Except today, as opposed to my past, I lay awake thinking about things I want to get done and am excited about as opposed to fear, guilt, or resentments.
You must learn how to clear your mind of regrets and fears to be in the moment and enjoy who you are now and what you’re doing. It’s hard I know, and may even seem impossible at times. But it can be done. Trust me, if I can do it with my past, anyone can.
Tip #3
Gratitude – Yes, I’m listing gratitude in another list posted on the internet. It’s that important. As I always say, we take care of things we’re grateful for and gratitude is an action.
Being grateful for whom you are and what you have means you’re in abundance as opposed to scarcity mode. Which results in not looking for something else and being content or satisfied. At least for the moment; put enough of these together and you’re onto something.
Tip #4
Get out of Your Head – Learn to travel the longest distance in the world, the twelve inches between your head and your heart.
People used to tell me to get out of my head and into my heart. I had no freaking idea what they were talking about. I thought it meant I needed to be more emotional, which didn’t make much sense because I pretty much cried all the time anyway. Yes, I’m a man who cries.
Today I know what this means.
In the past I was a narcissist and really didn’t know it. Every event, relationship, or circumstance was viewed through the lens of “what’s in it for me.” I wasn’t a mean person or harmful to others, I just didn’t know anything different.
After about six months of working on myself, going through this process of self-discovery (stuff I talk about in my upcoming book) I had a friend who experienced sort of a medical miracle. I recall feeling this intense joy and happiness for her good fortune. It’s hard to explain, but it was completely different than anything I’d ever felt. It was true happiness for someone else and not just how that event affected me.
Once I learned what was in my own heart, I was able to feel what was in the heart of others. It comes out in conversations, body language and normal everyday interactions. It’s like seeing the world with a completely new set of eyes.
Without this connection with my own heart, building deep relationships with others was difficult. It’s like trying to explain to someone what an orange tastes like if you’ve never tasted one.
The by-product of this emotionally connectedness is decisions and actions are driven by an internal balance—conscience and self-respect—rather than based on my ego and what I want people to think about or perceive me externally. Consequently, external things matter less, if at all in most cases.
The less you need externally, the more content you are internally. And you know and feel it when you’re connected to your heart.
Tip #5
Learn meditation – People meditate in all different ways. Most people not familiar with meditation think it’s all about sitting still and thinking nothing. That’s not necessarily the case. For example, Vipassana mediation is about insight; knowing what is happening as it happens.

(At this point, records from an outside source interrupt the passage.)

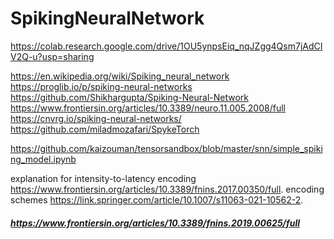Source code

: # SpikingNeuralNetwork

https://colab.research.google.com/drive/1OU5ynpsEiq_nqJZgg4Qsm7jAdCIV2Q-u?usp=sharing

https://en.wikipedia.org/wiki/Spiking_neural_network   
https://proglib.io/p/spiking-neural-networks  
https://github.com/Shikhargupta/Spiking-Neural-Network  
https://www.frontiersin.org/articles/10.3389/neuro.11.005.2008/full   
https://cnvrg.io/spiking-neural-networks/  
https://github.com/miladmozafari/SpykeTorch  

https://github.com/kaizouman/tensorsandbox/blob/master/snn/simple_spiking_model.ipynb

  
explanation for intensity-to-latency encoding https://www.frontiersin.org/articles/10.3389/fnins.2017.00350/full. 
encoding schemes https://link.springer.com/article/10.1007/s11063-021-10562-2.   

##### https://www.frontiersin.org/articles/10.3389/fnins.2019.00625/full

I like to run, and lately I’ve started running without headphones. I used to listen to music, podcasts, or try and make my running time productive in some manner. …as if running wasn’t productive enough. But now I enjoy meditating while I run.

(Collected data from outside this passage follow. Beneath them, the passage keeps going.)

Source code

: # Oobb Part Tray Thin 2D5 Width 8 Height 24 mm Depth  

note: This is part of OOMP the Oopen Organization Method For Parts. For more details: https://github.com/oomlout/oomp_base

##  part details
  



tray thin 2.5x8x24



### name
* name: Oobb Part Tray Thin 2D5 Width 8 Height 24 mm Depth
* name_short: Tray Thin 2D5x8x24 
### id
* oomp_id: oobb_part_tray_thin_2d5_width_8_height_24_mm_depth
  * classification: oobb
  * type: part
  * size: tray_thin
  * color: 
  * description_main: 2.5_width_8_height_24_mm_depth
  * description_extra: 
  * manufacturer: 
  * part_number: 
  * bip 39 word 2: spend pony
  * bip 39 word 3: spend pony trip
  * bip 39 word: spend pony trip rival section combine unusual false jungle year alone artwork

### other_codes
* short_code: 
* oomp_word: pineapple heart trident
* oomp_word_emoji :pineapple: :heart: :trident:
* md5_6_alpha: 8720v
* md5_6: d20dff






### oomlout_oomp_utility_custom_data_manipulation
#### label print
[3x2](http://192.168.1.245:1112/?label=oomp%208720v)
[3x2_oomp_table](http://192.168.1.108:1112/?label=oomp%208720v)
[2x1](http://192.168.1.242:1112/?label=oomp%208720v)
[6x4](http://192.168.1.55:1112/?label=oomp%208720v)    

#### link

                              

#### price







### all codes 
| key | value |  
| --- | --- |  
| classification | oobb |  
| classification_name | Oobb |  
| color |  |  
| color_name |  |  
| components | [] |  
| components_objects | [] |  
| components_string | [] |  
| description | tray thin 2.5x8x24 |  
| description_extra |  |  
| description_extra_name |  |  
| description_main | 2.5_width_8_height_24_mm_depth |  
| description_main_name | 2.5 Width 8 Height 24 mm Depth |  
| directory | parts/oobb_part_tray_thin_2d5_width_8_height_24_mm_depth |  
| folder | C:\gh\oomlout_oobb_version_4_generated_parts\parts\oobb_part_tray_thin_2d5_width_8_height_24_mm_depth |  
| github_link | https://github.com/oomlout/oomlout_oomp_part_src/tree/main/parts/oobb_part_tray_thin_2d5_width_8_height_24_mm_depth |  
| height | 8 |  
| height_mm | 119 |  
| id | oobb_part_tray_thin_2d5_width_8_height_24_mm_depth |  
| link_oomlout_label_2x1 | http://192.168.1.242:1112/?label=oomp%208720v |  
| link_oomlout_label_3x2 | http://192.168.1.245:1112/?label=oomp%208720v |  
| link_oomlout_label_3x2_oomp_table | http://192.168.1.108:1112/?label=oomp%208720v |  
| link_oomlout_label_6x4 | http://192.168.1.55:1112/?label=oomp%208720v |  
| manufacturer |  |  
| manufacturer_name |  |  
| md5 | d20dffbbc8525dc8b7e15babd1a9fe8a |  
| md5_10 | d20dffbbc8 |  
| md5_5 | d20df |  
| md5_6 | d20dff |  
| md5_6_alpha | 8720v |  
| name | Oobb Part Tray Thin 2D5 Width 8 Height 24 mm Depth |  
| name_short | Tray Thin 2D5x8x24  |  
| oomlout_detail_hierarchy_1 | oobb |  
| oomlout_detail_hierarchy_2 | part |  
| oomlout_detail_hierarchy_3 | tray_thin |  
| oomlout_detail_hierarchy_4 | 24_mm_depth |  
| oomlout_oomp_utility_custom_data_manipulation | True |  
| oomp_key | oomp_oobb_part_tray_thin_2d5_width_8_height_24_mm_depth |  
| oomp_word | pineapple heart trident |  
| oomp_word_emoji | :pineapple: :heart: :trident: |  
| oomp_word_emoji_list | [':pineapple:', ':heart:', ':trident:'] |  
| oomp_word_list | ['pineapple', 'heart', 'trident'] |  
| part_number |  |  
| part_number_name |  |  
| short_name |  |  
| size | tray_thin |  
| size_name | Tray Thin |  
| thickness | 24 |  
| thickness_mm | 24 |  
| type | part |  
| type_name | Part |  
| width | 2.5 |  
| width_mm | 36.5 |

I just run, listen to my feet hitting the sidewalk or the leaves rustling across the street. I hear the dog a few blocks over, my breath, etc. It’s all wondrous and helps me focus, clear my mind, relax and be content with what I’m doing in that moment.
If you can learn how to mediate and clear your mind for just a few short minutes, you’ll at least be content for those brief moments. But it all starts somewhere.
Being content means being satisfied with our stint in life. But we have to start being satisfied with who we are first.